Co-Designers

Designers employ a variety of tools and techniques for speculating about buildings before they are built. In their simplest form, these are personal thought experiments. However, embracing advanced computer simulations means engaging a network of specialized people and powerful machines; computer simulations are technologies for collective imagination. In this book, I critically examine new design tools and their implications for the social distribution of creative work.

Organized around the accounts of professional designers engaged in a high-stakes competition to redefine their work for the technological moment, this research explores the emerging cultures of computer simulation in architecture.
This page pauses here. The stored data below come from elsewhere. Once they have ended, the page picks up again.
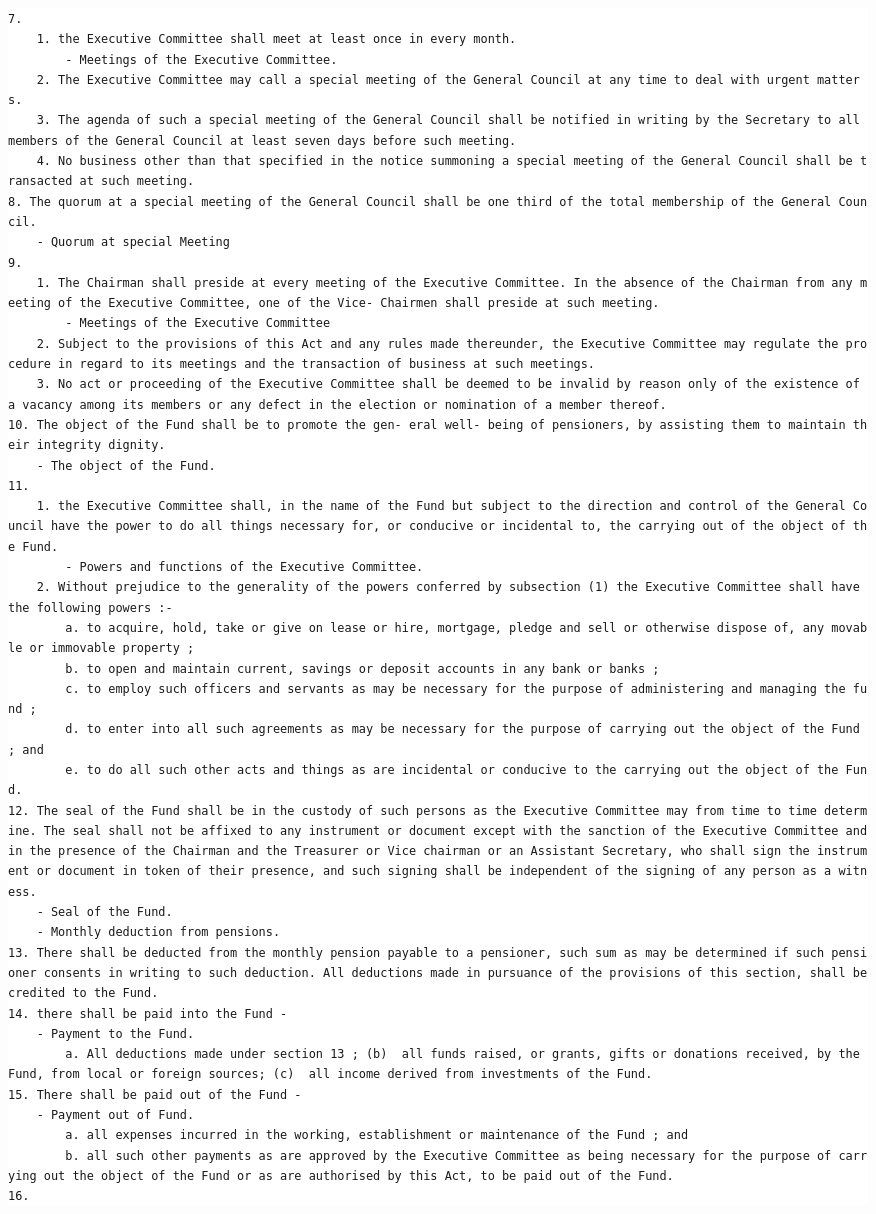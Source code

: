     7. 
        1. the Executive Committee shall meet at least once in every month.
            - Meetings of the Executive Committee.
        2. The Executive Committee may call a special meeting of the General Council at any time to deal with urgent matters.
        3. The agenda of such a special meeting of the General Council shall be notified in writing by the Secretary to all members of the General Council at least seven days before such meeting.
        4. No business other than that specified in the notice summoning a special meeting of the General Council shall be transacted at such meeting.
    8. The quorum at a special meeting of the General Council shall be one third of the total membership of the General Council.
        - Quorum at special Meeting
    9. 
        1. The Chairman shall preside at every meeting of the Executive Committee. In the absence of the Chairman from any meeting of the Executive Committee, one of the Vice- Chairmen shall preside at such meeting.
            - Meetings of the Executive Committee
        2. Subject to the provisions of this Act and any rules made thereunder, the Executive Committee may regulate the procedure in regard to its meetings and the transaction of business at such meetings.
        3. No act or proceeding of the Executive Committee shall be deemed to be invalid by reason only of the existence of a vacancy among its members or any defect in the election or nomination of a member thereof.
    10. The object of the Fund shall be to promote the gen- eral well- being of pensioners, by assisting them to maintain their integrity dignity.
        - The object of the Fund.
    11. 
        1. the Executive Committee shall, in the name of the Fund but subject to the direction and control of the General Council have the power to do all things necessary for, or conducive or incidental to, the carrying out of the object of the Fund.
            - Powers and functions of the Executive Committee.
        2. Without prejudice to the generality of the powers conferred by subsection (1) the Executive Committee shall have the following powers :-
            a. to acquire, hold, take or give on lease or hire, mortgage, pledge and sell or otherwise dispose of, any movable or immovable property ;
            b. to open and maintain current, savings or deposit accounts in any bank or banks ;
            c. to employ such officers and servants as may be necessary for the purpose of administering and managing the fund ;
            d. to enter into all such agreements as may be necessary for the purpose of carrying out the object of the Fund ; and
            e. to do all such other acts and things as are incidental or conducive to the carrying out the object of the Fund.
    12. The seal of the Fund shall be in the custody of such persons as the Executive Committee may from time to time determine. The seal shall not be affixed to any instrument or document except with the sanction of the Executive Committee and in the presence of the Chairman and the Treasurer or Vice chairman or an Assistant Secretary, who shall sign the instrument or document in token of their presence, and such signing shall be independent of the signing of any person as a witness.
        - Seal of the Fund.
        - Monthly deduction from pensions.
    13. There shall be deducted from the monthly pension payable to a pensioner, such sum as may be determined if such pensioner consents in writing to such deduction. All deductions made in pursuance of the provisions of this section, shall be credited to the Fund.
    14. there shall be paid into the Fund -
        - Payment to the Fund.
            a. All deductions made under section 13 ; (b)  all funds raised, or grants, gifts or donations received, by the Fund, from local or foreign sources; (c)  all income derived from investments of the Fund.
    15. There shall be paid out of the Fund -
        - Payment out of Fund.
            a. all expenses incurred in the working, establishment or maintenance of the Fund ; and
            b. all such other payments as are approved by the Executive Committee as being necessary for the purpose of carrying out the object of the Fund or as are authorised by this Act, to be paid out of the Fund.
    16. 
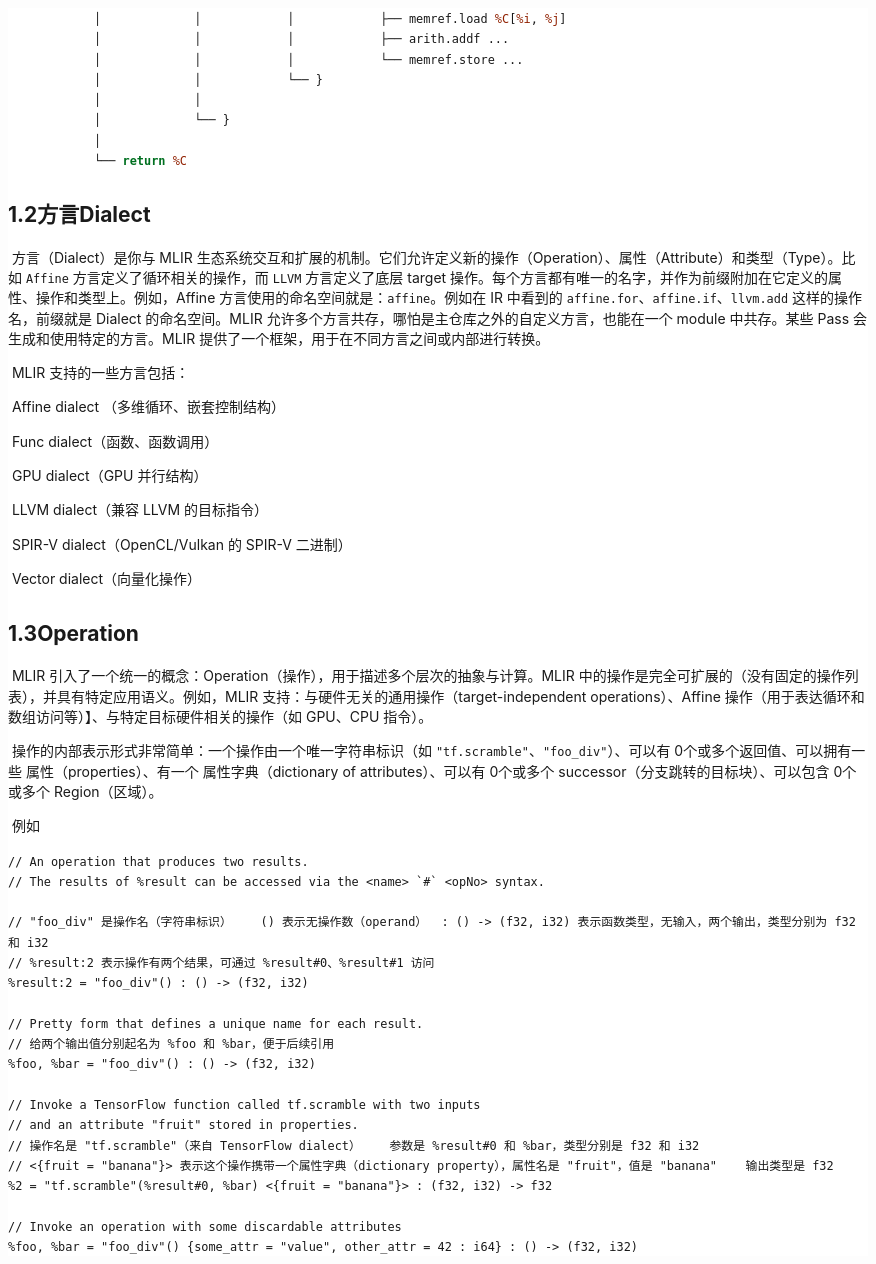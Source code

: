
 ```perl
            │             │            │            ├── memref.load %C[%i, %j]
            │             │            │            ├── arith.addf ...
            │             │            │            └── memref.store ...
            │             │            └── }
            │             │
            │             └── }
            │
            └── return %C

```



## 	1.2方言Dialect

​	方言（Dialect）是你与 MLIR 生态系统交互和扩展的机制。它们允许定义新的操作（Operation）、属性（Attribute）和类型（Type）。比如 `Affine` 方言定义了循环相关的操作，而 `LLVM` 方言定义了底层 target 操作。每个方言都有唯一的名字，并作为前缀附加在它定义的属性、操作和类型上。例如，Affine 方言使用的命名空间就是：`affine`。例如在 IR 中看到的 `affine.for`、`affine.if`、`llvm.add` 这样的操作名，前缀就是 Dialect 的命名空间。MLIR 允许多个方言共存，哪怕是主仓库之外的自定义方言，也能在一个 module 中共存。某些 Pass 会生成和使用特定的方言。MLIR 提供了一个框架，用于在不同方言之间或内部进行转换。

​	MLIR 支持的一些方言包括：

​		Affine dialect （多维循环、嵌套控制结构）

​		Func dialect（函数、函数调用）

​		GPU dialect（GPU 并行结构）

​		LLVM dialect（兼容 LLVM 的目标指令）

​		SPIR-V dialect（OpenCL/Vulkan 的 SPIR-V 二进制）

​		Vector dialect（向量化操作）

## 	1.3Operation

​	MLIR 引入了一个统一的概念：Operation（操作），用于描述多个层次的抽象与计算。MLIR 中的操作是完全可扩展的（没有固定的操作列表），并具有特定应用语义。例如，MLIR 支持：与硬件无关的通用操作（target-independent operations）、Affine 操作（用于表达循环和数组访问等）】、与特定目标硬件相关的操作（如 GPU、CPU 指令）。

​	操作的内部表示形式非常简单：一个操作由一个唯一字符串标识（如 `"tf.scramble"`、`"foo_div"`）、可以有 0个或多个返回值、可以拥有一些 属性（properties）、有一个 属性字典（dictionary of attributes）、可以有 0个或多个 successor（分支跳转的目标块）、可以包含 0个或多个 Region（区域）。

​	例如

```
// An operation that produces two results.
// The results of %result can be accessed via the <name> `#` <opNo> syntax.

// "foo_div" 是操作名（字符串标识）	() 表示无操作数（operand）	: () -> (f32, i32) 表示函数类型，无输入，两个输出，类型分别为 f32 和 i32
// %result:2 表示操作有两个结果，可通过 %result#0、%result#1 访问
%result:2 = "foo_div"() : () -> (f32, i32)

// Pretty form that defines a unique name for each result.
// 给两个输出值分别起名为 %foo 和 %bar，便于后续引用
%foo, %bar = "foo_div"() : () -> (f32, i32)

// Invoke a TensorFlow function called tf.scramble with two inputs
// and an attribute "fruit" stored in properties.
// 操作名是 "tf.scramble"（来自 TensorFlow dialect）	参数是 %result#0 和 %bar，类型分别是 f32 和 i32
// <{fruit = "banana"}> 表示这个操作携带一个属性字典（dictionary property），属性名是 "fruit"，值是 "banana"	输出类型是 f32
%2 = "tf.scramble"(%result#0, %bar) <{fruit = "banana"}> : (f32, i32) -> f32

// Invoke an operation with some discardable attributes
%foo, %bar = "foo_div"() {some_attr = "value", other_attr = 42 : i64} : () -> (f32, i32)
```
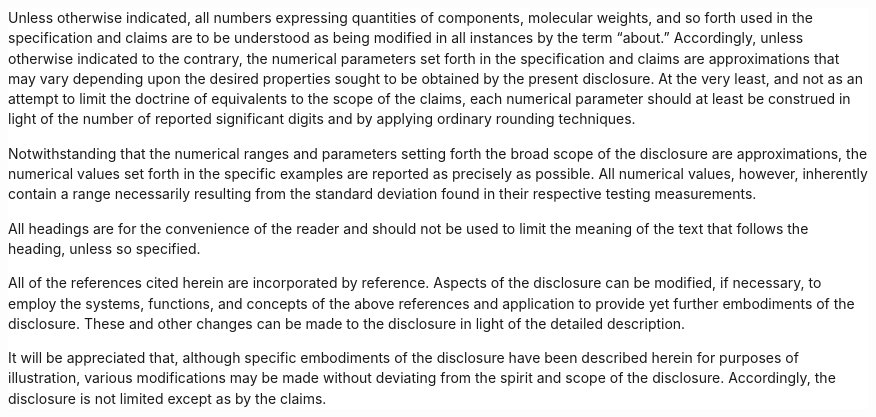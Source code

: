 Unless otherwise indicated, all numbers expressing quantities of components, molecular weights, and so forth used in the specification and claims are to be understood as being modified in all instances by the term “about.” Accordingly, unless otherwise indicated to the contrary, the numerical parameters set forth in the specification and claims are approximations that may vary depending upon the desired properties sought to be obtained by the present disclosure. At the very least, and not as an attempt to limit the doctrine of equivalents to the scope of the claims, each numerical parameter should at least be construed in light of the number of reported significant digits and by applying ordinary rounding techniques.

Notwithstanding that the numerical ranges and parameters setting forth the broad scope of the disclosure are approximations, the numerical values set forth in the specific examples are reported as precisely as possible. All numerical values, however, inherently contain a range necessarily resulting from the standard deviation found in their respective testing measurements.

All headings are for the convenience of the reader and should not be used to limit the meaning of the text that follows the heading, unless so specified.

All of the references cited herein are incorporated by reference. Aspects of the disclosure can be modified, if necessary, to employ the systems, functions, and concepts of the above references and application to provide yet further embodiments of the disclosure. These and other changes can be made to the disclosure in light of the detailed description.

It will be appreciated that, although specific embodiments of the disclosure have been described herein for purposes of illustration, various modifications may be made without deviating from the spirit and scope of the disclosure. Accordingly, the disclosure is not limited except as by the claims.

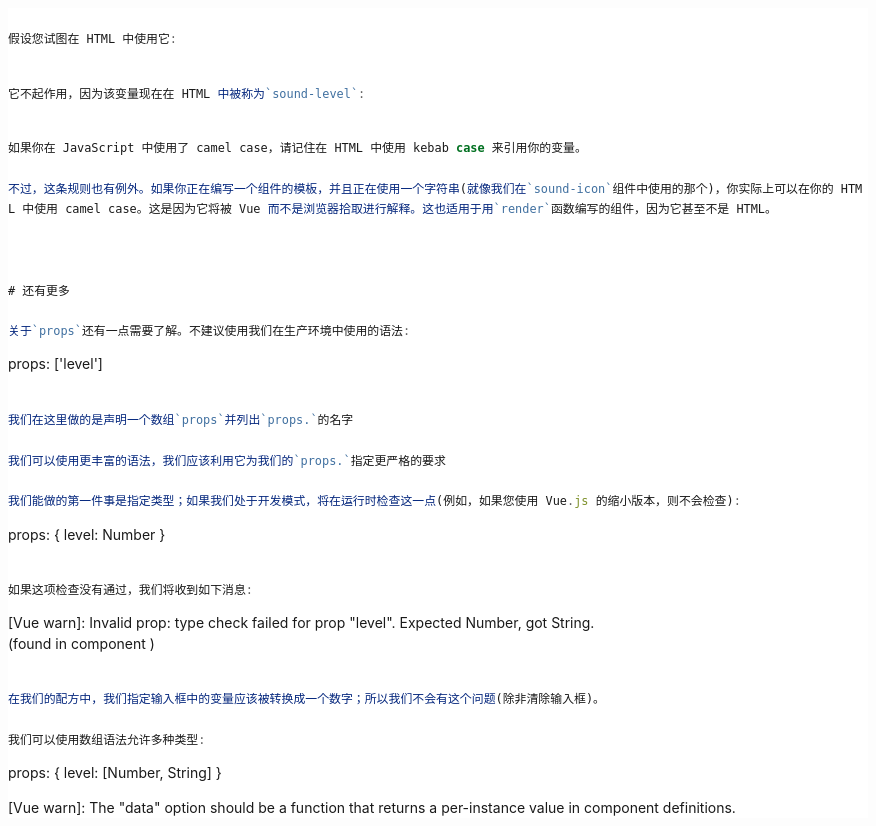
 ```js

假设您试图在 HTML 中使用它:

```
<sound-icon :soundLevel="soundLevel"></sound-icon>

```js

它不起作用，因为该变量现在在 HTML 中被称为`sound-level`:

```
<sound-icon :sound-level="soundLevel"></sound-icon>

```js

如果你在 JavaScript 中使用了 camel case，请记住在 HTML 中使用 kebab case 来引用你的变量。

不过，这条规则也有例外。如果你正在编写一个组件的模板，并且正在使用一个字符串(就像我们在`sound-icon`组件中使用的那个)，你实际上可以在你的 HTML 中使用 camel case。这是因为它将被 Vue 而不是浏览器拾取进行解释。这也适用于用`render`函数编写的组件，因为它甚至不是 HTML。



# 还有更多

关于`props`还有一点需要了解。不建议使用我们在生产环境中使用的语法:

```
props: ['level']

```js

我们在这里做的是声明一个数组`props`并列出`props.`的名字

我们可以使用更丰富的语法，我们应该利用它为我们的`props.`指定更严格的要求

我们能做的第一件事是指定类型；如果我们处于开发模式，将在运行时检查这一点(例如，如果您使用 Vue.js 的缩小版本，则不会检查):

```
props: { 
  level: Number 
}

```js

如果这项检查没有通过，我们将收到如下消息:

```
[Vue warn]: Invalid prop: type check failed for prop "level". Expected Number, got String.  
(found in component <sound-icon>)

```js

在我们的配方中，我们指定输入框中的变量应该被转换成一个数字；所以我们不会有这个问题(除非清除输入框)。

我们可以使用数组语法允许多种类型:

```
props: { 
  level: [Number, String] 
}


[Vue warn]: The "data" option should be a function that returns a per-instance value in component definitions.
Not only architects, but acousticians, fire safety engineers, and sustainability experts see themselves as co-designers in architecture, engaging new technologies for simulation in an evolving search for the roles and relationships that can bring them both professional acceptance and greater control over design. By illustrating how practices of simulation inform the social relationships and professional distinctions that define contemporary architecture, this book reveals the cultural transformations taking place in design practice today.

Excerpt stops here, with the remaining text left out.